┌──

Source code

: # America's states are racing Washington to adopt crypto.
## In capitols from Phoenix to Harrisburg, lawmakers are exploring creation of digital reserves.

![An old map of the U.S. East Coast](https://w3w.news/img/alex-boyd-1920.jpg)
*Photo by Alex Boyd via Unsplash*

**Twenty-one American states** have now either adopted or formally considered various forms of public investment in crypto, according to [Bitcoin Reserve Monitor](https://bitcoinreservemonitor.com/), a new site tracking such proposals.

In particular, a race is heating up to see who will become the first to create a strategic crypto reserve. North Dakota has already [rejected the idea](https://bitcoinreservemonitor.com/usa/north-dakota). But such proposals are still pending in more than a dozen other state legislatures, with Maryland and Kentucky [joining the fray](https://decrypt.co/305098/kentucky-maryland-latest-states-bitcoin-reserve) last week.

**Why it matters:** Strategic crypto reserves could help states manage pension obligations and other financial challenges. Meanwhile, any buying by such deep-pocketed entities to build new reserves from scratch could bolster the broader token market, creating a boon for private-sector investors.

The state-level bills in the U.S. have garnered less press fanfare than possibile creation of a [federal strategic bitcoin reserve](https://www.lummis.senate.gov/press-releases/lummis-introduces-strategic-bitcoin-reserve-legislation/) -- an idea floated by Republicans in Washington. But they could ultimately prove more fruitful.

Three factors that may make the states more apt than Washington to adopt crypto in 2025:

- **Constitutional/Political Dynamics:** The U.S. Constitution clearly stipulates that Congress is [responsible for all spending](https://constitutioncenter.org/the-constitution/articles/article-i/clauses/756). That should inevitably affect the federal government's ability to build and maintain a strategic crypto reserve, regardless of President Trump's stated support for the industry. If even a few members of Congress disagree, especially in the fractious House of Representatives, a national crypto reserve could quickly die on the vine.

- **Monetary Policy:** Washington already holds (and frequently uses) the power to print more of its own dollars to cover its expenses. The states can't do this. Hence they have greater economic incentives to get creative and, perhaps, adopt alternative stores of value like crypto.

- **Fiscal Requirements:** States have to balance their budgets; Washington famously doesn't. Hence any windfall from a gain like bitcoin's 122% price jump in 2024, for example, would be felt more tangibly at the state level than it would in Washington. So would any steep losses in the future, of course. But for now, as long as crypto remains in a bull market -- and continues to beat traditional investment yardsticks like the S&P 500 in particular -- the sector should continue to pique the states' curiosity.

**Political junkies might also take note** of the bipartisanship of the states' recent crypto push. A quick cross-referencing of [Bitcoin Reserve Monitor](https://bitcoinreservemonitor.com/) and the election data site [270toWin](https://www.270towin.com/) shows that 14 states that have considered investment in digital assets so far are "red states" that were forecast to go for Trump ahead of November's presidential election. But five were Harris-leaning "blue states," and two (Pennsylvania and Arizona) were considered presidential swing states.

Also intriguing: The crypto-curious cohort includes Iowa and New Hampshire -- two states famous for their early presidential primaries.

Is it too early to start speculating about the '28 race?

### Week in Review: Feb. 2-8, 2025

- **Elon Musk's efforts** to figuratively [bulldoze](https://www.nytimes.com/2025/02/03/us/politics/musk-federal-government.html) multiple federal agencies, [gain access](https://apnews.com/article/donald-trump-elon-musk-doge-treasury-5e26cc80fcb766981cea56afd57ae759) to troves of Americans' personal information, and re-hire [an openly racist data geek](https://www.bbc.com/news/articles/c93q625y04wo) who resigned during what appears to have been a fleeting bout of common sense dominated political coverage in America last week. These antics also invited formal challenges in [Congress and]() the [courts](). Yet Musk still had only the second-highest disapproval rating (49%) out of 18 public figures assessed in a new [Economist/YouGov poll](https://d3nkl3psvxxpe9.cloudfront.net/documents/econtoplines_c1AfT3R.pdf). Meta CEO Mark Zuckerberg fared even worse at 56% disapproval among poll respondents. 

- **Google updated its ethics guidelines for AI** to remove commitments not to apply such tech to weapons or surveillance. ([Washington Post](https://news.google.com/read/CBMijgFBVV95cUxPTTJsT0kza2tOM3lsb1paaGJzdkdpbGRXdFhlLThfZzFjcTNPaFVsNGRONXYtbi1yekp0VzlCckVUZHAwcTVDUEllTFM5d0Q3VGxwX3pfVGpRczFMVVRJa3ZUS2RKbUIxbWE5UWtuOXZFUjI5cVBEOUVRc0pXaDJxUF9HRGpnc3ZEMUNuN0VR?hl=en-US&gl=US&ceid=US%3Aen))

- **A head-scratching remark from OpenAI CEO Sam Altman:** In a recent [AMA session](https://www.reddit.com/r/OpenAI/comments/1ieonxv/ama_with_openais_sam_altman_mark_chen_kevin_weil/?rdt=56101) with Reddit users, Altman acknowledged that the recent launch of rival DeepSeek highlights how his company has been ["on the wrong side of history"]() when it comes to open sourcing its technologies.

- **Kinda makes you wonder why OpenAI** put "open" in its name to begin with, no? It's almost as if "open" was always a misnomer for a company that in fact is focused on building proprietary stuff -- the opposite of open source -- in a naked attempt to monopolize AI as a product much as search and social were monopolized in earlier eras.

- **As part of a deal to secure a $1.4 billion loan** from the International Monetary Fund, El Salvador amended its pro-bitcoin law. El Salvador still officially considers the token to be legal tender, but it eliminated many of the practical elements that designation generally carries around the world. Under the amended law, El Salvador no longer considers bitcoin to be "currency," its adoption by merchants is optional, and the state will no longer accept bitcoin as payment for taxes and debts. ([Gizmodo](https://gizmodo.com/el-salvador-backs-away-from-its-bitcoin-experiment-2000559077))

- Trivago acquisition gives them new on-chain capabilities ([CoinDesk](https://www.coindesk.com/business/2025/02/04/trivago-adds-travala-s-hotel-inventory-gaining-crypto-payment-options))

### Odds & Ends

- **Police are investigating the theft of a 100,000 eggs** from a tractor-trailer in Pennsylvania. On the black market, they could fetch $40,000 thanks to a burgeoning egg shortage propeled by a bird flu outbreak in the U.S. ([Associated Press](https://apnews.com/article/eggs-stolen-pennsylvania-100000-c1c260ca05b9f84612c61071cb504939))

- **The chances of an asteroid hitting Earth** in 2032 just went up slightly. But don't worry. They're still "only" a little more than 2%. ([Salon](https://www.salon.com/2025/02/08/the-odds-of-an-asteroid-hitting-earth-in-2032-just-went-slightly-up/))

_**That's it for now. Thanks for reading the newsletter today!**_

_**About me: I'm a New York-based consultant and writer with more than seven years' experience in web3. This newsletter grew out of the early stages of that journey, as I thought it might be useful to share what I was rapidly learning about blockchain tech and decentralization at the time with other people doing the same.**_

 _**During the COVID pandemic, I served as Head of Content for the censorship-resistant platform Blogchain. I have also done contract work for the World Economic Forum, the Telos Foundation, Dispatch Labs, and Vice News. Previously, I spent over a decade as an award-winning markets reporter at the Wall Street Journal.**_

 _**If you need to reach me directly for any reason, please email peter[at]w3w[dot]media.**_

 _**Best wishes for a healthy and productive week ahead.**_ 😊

└──

The records given above are to be repeated in full, exactly.

Source code

: # America's states are racing Washington to adopt crypto.
## In capitols from Phoenix to Harrisburg, lawmakers are exploring creation of digital reserves.

![An old map of the U.S. East Coast](https://w3w.news/img/alex-boyd-1920.jpg)
*Photo by Alex Boyd via Unsplash*

**Twenty-one American states** have now either adopted or formally considered various forms of public investment in crypto, according to [Bitcoin Reserve Monitor](https://bitcoinreservemonitor.com/), a new site tracking such proposals.

In particular, a race is heating up to see who will become the first to create a strategic crypto reserve. North Dakota has already [rejected the idea](https://bitcoinreservemonitor.com/usa/north-dakota). But such proposals are still pending in more than a dozen other state legislatures, with Maryland and Kentucky [joining the fray](https://decrypt.co/305098/kentucky-maryland-latest-states-bitcoin-reserve) last week.

**Why it matters:** Strategic crypto reserves could help states manage pension obligations and other financial challenges. Meanwhile, any buying by such deep-pocketed entities to build new reserves from scratch could bolster the broader token market, creating a boon for private-sector investors.

The state-level bills in the U.S. have garnered less press fanfare than possibile creation of a [federal strategic bitcoin reserve](https://www.lummis.senate.gov/press-releases/lummis-introduces-strategic-bitcoin-reserve-legislation/) -- an idea floated by Republicans in Washington. But they could ultimately prove more fruitful.

Three factors that may make the states more apt than Washington to adopt crypto in 2025:

- **Constitutional/Political Dynamics:** The U.S. Constitution clearly stipulates that Congress is [responsible for all spending](https://constitutioncenter.org/the-constitution/articles/article-i/clauses/756). That should inevitably affect the federal government's ability to build and maintain a strategic crypto reserve, regardless of President Trump's stated support for the industry. If even a few members of Congress disagree, especially in the fractious House of Representatives, a national crypto reserve could quickly die on the vine.

- **Monetary Policy:** Washington already holds (and frequently uses) the power to print more of its own dollars to cover its expenses. The states can't do this. Hence they have greater economic incentives to get creative and, perhaps, adopt alternative stores of value like crypto.

- **Fiscal Requirements:** States have to balance their budgets; Washington famously doesn't. Hence any windfall from a gain like bitcoin's 122% price jump in 2024, for example, would be felt more tangibly at the state level than it would in Washington. So would any steep losses in the future, of course. But for now, as long as crypto remains in a bull market -- and continues to beat traditional investment yardsticks like the S&P 500 in particular -- the sector should continue to pique the states' curiosity.

**Political junkies might also take note** of the bipartisanship of the states' recent crypto push. A quick cross-referencing of [Bitcoin Reserve Monitor](https://bitcoinreservemonitor.com/) and the election data site [270toWin](https://www.270towin.com/) shows that 14 states that have considered investment in digital assets so far are "red states" that were forecast to go for Trump ahead of November's presidential election. But five were Harris-leaning "blue states," and two (Pennsylvania and Arizona) were considered presidential swing states.

Also intriguing: The crypto-curious cohort includes Iowa and New Hampshire -- two states famous for their early presidential primaries.

Is it too early to start speculating about the '28 race?

### Week in Review: Feb. 2-8, 2025

- **Elon Musk's efforts** to figuratively [bulldoze](https://www.nytimes.com/2025/02/03/us/politics/musk-federal-government.html) multiple federal agencies, [gain access](https://apnews.com/article/donald-trump-elon-musk-doge-treasury-5e26cc80fcb766981cea56afd57ae759) to troves of Americans' personal information, and re-hire [an openly racist data geek](https://www.bbc.com/news/articles/c93q625y04wo) who resigned during what appears to have been a fleeting bout of common sense dominated political coverage in America last week. These antics also invited formal challenges in [Congress and]() the [courts](). Yet Musk still had only the second-highest disapproval rating (49%) out of 18 public figures assessed in a new [Economist/YouGov poll](https://d3nkl3psvxxpe9.cloudfront.net/documents/econtoplines_c1AfT3R.pdf). Meta CEO Mark Zuckerberg fared even worse at 56% disapproval among poll respondents. 

- **Google updated its ethics guidelines for AI** to remove commitments not to apply such tech to weapons or surveillance. ([Washington Post](https://news.google.com/read/CBMijgFBVV95cUxPTTJsT0kza2tOM3lsb1paaGJzdkdpbGRXdFhlLThfZzFjcTNPaFVsNGRONXYtbi1yekp0VzlCckVUZHAwcTVDUEllTFM5d0Q3VGxwX3pfVGpRczFMVVRJa3ZUS2RKbUIxbWE5UWtuOXZFUjI5cVBEOUVRc0pXaDJxUF9HRGpnc3ZEMUNuN0VR?hl=en-US&gl=US&ceid=US%3Aen))

- **A head-scratching remark from OpenAI CEO Sam Altman:** In a recent [AMA session](https://www.reddit.com/r/OpenAI/comments/1ieonxv/ama_with_openais_sam_altman_mark_chen_kevin_weil/?rdt=56101) with Reddit users, Altman acknowledged that the recent launch of rival DeepSeek highlights how his company has been ["on the wrong side of history"]() when it comes to open sourcing its technologies.

- **Kinda makes you wonder why OpenAI** put "open" in its name to begin with, no? It's almost as if "open" was always a misnomer for a company that in fact is focused on building proprietary stuff -- the opposite of open source -- in a naked attempt to monopolize AI as a product much as search and social were monopolized in earlier eras.

- **As part of a deal to secure a $1.4 billion loan** from the International Monetary Fund, El Salvador amended its pro-bitcoin law. El Salvador still officially considers the token to be legal tender, but it eliminated many of the practical elements that designation generally carries around the world. Under the amended law, El Salvador no longer considers bitcoin to be "currency," its adoption by merchants is optional, and the state will no longer accept bitcoin as payment for taxes and debts. ([Gizmodo](https://gizmodo.com/el-salvador-backs-away-from-its-bitcoin-experiment-2000559077))

- Trivago acquisition gives them new on-chain capabilities ([CoinDesk](https://www.coindesk.com/business/2025/02/04/trivago-adds-travala-s-hotel-inventory-gaining-crypto-payment-options))

### Odds & Ends

- **Police are investigating the theft of a 100,000 eggs** from a tractor-trailer in Pennsylvania. On the black market, they could fetch $40,000 thanks to a burgeoning egg shortage propeled by a bird flu outbreak in the U.S. ([Associated Press](https://apnews.com/article/eggs-stolen-pennsylvania-100000-c1c260ca05b9f84612c61071cb504939))

- **The chances of an asteroid hitting Earth** in 2032 just went up slightly. But don't worry. They're still "only" a little more than 2%. ([Salon](https://www.salon.com/2025/02/08/the-odds-of-an-asteroid-hitting-earth-in-2032-just-went-slightly-up/))

_**That's it for now. Thanks for reading the newsletter today!**_

_**About me: I'm a New York-based consultant and writer with more than seven years' experience in web3. This newsletter grew out of the early stages of that journey, as I thought it might be useful to share what I was rapidly learning about blockchain tech and decentralization at the time with other people doing the same.**_

 _**During the COVID pandemic, I served as Head of Content for the censorship-resistant platform Blogchain. I have also done contract work for the World Economic Forum, the Telos Foundation, Dispatch Labs, and Vice News. Previously, I spent over a decade as an award-winning markets reporter at the Wall Street Journal.**_

 _**If you need to reach me directly for any reason, please email peter[at]w3w[dot]media.**_

 _**Best wishes for a healthy and productive week ahead.**_ 😊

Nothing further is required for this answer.